Write out every line below that contains "have".

>>>

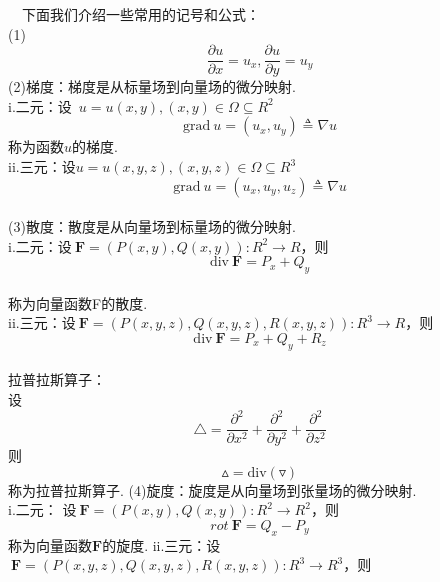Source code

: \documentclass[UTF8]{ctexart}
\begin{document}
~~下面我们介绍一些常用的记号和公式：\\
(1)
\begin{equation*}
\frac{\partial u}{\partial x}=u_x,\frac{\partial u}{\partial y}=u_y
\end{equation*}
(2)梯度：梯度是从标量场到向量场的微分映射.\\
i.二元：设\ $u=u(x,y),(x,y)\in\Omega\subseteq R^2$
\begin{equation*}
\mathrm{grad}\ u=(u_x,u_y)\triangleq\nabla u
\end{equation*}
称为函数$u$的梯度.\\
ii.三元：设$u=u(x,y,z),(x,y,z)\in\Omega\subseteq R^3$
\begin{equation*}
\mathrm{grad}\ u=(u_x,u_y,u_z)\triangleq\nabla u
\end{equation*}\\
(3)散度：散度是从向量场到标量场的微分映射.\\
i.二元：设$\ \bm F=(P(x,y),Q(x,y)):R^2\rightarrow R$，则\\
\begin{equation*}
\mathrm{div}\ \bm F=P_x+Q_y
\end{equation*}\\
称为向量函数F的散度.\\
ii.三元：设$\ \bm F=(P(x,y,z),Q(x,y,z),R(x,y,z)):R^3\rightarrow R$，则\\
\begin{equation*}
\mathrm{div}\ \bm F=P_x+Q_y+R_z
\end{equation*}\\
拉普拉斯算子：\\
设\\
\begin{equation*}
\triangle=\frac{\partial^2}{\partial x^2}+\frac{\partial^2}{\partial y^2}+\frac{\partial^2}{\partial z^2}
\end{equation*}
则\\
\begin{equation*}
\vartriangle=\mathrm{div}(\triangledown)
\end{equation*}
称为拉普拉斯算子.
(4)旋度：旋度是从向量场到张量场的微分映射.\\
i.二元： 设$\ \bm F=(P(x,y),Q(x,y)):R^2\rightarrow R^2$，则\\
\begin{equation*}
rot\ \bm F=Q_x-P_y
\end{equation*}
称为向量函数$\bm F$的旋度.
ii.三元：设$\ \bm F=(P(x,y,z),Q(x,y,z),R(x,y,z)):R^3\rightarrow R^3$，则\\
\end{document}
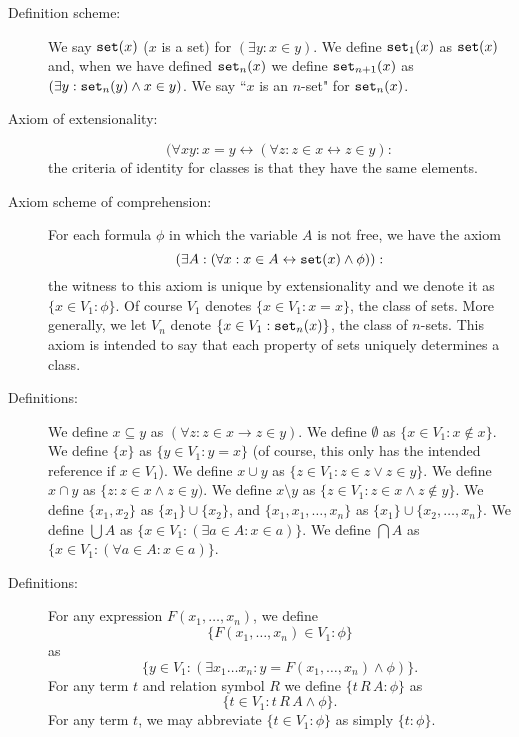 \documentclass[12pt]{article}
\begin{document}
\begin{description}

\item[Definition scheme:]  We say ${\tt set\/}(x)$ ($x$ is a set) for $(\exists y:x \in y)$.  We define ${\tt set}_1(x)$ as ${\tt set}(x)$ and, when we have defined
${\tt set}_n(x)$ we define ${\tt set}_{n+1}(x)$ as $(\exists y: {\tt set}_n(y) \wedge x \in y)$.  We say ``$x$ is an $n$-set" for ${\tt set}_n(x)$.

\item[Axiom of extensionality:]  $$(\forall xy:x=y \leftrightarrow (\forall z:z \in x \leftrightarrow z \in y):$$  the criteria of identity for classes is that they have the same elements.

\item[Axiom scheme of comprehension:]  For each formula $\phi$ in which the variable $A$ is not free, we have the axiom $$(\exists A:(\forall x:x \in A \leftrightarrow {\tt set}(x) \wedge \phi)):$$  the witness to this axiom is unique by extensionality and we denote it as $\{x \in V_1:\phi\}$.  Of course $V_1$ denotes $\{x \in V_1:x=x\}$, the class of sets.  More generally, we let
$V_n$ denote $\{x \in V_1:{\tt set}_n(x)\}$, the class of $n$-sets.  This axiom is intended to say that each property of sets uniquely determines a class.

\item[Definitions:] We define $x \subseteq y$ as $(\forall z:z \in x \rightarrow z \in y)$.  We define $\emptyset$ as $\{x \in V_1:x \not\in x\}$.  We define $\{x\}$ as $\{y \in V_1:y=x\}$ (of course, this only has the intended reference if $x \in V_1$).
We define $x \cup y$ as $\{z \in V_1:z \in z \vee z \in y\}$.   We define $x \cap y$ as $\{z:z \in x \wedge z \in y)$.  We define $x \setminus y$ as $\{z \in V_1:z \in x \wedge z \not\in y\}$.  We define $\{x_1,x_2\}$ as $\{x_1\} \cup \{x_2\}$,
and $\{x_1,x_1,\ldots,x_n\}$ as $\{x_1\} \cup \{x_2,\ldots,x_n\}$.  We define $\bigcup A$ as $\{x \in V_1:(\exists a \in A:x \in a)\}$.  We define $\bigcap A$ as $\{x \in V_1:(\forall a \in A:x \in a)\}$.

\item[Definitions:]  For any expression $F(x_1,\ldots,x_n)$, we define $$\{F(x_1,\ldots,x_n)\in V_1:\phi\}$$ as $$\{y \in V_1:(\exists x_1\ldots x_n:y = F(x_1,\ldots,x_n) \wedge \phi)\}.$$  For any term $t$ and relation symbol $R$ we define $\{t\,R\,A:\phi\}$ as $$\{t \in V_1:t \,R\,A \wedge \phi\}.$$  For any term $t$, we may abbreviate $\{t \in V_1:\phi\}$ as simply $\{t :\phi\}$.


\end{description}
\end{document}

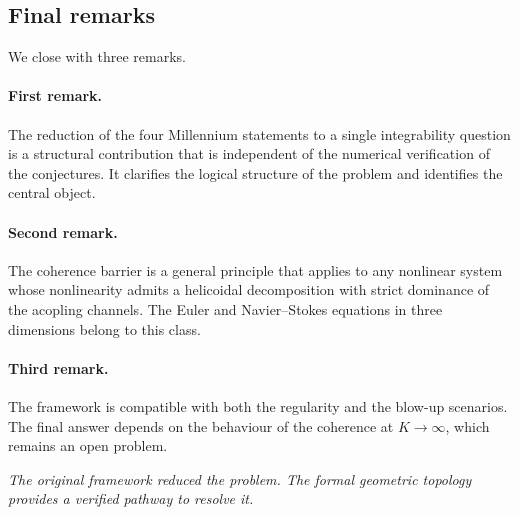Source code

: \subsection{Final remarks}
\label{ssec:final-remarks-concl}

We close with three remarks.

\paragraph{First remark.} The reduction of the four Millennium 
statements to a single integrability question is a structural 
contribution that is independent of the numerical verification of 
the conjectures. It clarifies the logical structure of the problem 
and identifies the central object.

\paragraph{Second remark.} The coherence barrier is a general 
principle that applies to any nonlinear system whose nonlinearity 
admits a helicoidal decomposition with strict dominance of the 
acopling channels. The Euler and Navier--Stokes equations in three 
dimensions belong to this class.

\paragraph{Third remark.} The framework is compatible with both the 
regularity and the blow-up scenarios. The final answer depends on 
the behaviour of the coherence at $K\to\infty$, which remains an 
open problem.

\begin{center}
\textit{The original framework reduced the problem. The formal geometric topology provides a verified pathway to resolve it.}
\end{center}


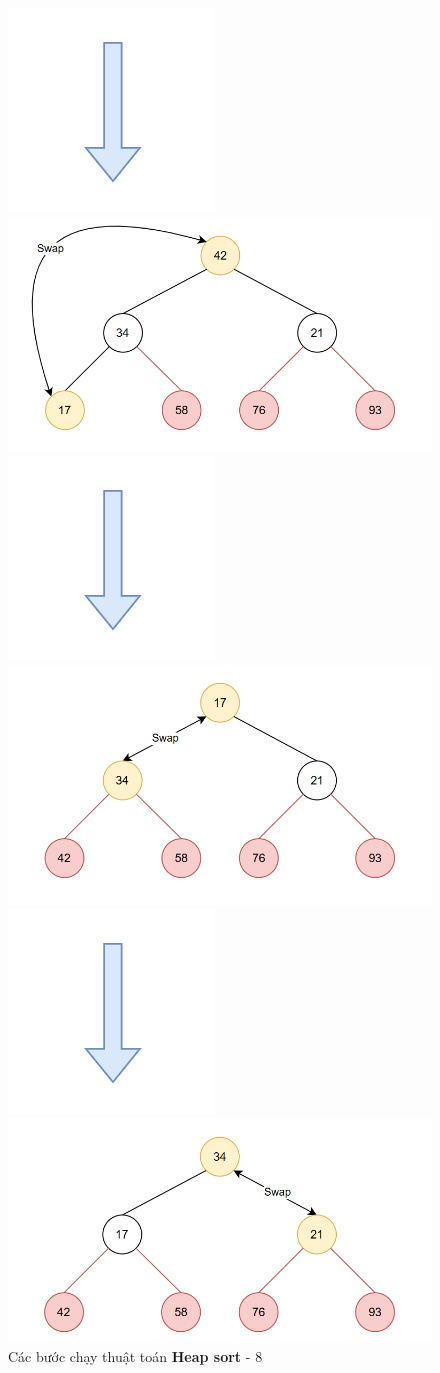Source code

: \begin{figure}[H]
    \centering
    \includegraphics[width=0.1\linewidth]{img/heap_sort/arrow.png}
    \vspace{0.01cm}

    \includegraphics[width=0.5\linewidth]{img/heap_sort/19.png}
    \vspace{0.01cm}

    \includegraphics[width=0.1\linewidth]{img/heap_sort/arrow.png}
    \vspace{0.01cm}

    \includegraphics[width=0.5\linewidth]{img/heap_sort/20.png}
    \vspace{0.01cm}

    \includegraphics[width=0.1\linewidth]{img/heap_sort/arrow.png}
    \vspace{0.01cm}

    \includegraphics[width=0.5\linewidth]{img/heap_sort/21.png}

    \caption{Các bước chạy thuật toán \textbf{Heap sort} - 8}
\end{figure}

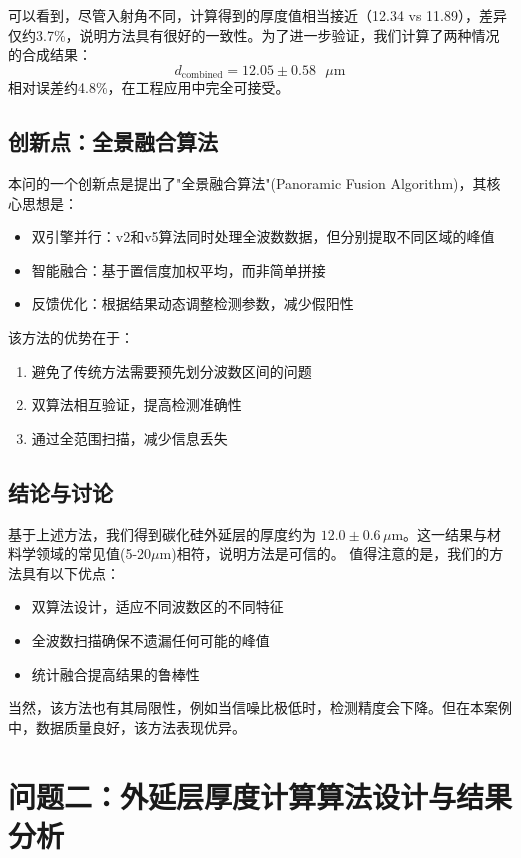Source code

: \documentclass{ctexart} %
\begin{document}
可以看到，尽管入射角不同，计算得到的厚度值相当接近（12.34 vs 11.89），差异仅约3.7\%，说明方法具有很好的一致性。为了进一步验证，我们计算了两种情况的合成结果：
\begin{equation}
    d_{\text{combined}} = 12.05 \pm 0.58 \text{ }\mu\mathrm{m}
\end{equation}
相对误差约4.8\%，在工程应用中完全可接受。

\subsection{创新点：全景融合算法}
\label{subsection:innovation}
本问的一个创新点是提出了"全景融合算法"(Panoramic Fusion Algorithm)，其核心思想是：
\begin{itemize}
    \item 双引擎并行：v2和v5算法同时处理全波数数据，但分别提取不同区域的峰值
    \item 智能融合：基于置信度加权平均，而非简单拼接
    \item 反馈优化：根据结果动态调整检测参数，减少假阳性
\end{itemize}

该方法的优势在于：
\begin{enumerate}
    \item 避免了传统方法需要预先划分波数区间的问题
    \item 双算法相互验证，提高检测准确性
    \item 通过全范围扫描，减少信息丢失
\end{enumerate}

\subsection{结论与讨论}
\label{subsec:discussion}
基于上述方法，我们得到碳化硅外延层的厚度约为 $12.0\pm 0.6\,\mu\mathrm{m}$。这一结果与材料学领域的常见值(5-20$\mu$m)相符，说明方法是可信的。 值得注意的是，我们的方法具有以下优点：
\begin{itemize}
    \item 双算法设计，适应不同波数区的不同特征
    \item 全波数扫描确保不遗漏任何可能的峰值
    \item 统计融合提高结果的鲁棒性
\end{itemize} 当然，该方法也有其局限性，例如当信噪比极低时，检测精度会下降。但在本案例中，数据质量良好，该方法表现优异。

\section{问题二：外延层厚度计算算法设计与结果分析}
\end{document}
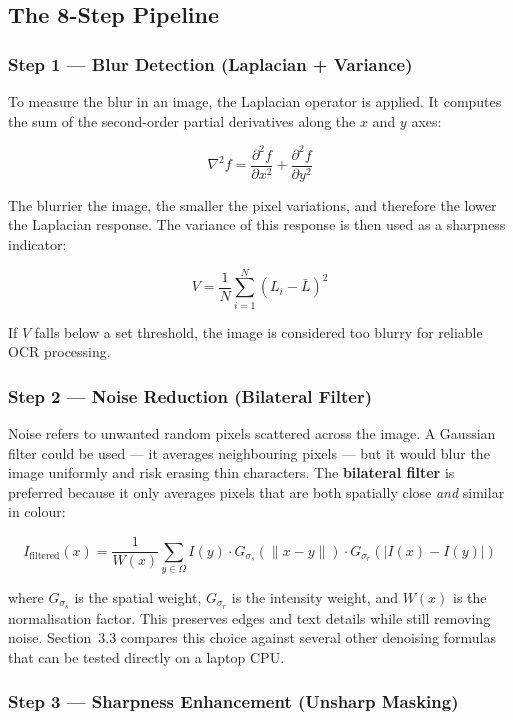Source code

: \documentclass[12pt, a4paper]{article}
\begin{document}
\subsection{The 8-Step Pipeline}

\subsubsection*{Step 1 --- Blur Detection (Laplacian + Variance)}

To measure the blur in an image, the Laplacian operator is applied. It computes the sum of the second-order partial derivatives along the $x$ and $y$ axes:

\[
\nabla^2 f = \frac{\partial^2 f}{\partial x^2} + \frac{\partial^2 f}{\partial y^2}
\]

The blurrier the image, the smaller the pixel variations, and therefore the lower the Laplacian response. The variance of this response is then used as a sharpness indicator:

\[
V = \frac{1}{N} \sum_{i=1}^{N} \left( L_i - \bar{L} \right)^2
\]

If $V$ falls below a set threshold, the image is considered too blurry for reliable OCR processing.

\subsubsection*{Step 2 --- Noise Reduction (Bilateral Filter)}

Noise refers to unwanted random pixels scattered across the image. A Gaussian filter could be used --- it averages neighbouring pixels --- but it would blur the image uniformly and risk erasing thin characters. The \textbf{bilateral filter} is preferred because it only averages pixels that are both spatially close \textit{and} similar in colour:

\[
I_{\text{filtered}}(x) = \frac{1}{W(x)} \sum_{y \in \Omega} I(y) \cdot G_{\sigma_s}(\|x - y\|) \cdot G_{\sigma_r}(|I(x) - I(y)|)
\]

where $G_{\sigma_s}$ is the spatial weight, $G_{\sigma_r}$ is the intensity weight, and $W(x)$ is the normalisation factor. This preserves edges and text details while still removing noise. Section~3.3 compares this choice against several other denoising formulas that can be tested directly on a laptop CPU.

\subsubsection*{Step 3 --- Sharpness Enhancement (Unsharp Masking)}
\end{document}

<<<

Result below:
\item[Definition scheme:]  We say ${\tt set\/}(x)$ ($x$ is a set) for $(\exists y:x \in y)$.  We define ${\tt set}_1(x)$ as ${\tt set}(x)$ and, when we have defined
\item[Axiom of extensionality:]  $$(\forall xy:x=y \leftrightarrow (\forall z:z \in x \leftrightarrow z \in y):$$  the criteria of identity for classes is that they have the same elements.
\item[Axiom scheme of comprehension:]  For each formula $\phi$ in which the variable $A$ is not free, we have the axiom $$(\exists A:(\forall x:x \in A \leftrightarrow {\tt set}(x) \wedge \phi)):$$  the witness to this axiom is unique by extensionality and we denote it as $\{x \in V_1:\phi\}$.  Of course $V_1$ denotes $\{x \in V_1:x=x\}$, the class of sets.  More generally, we let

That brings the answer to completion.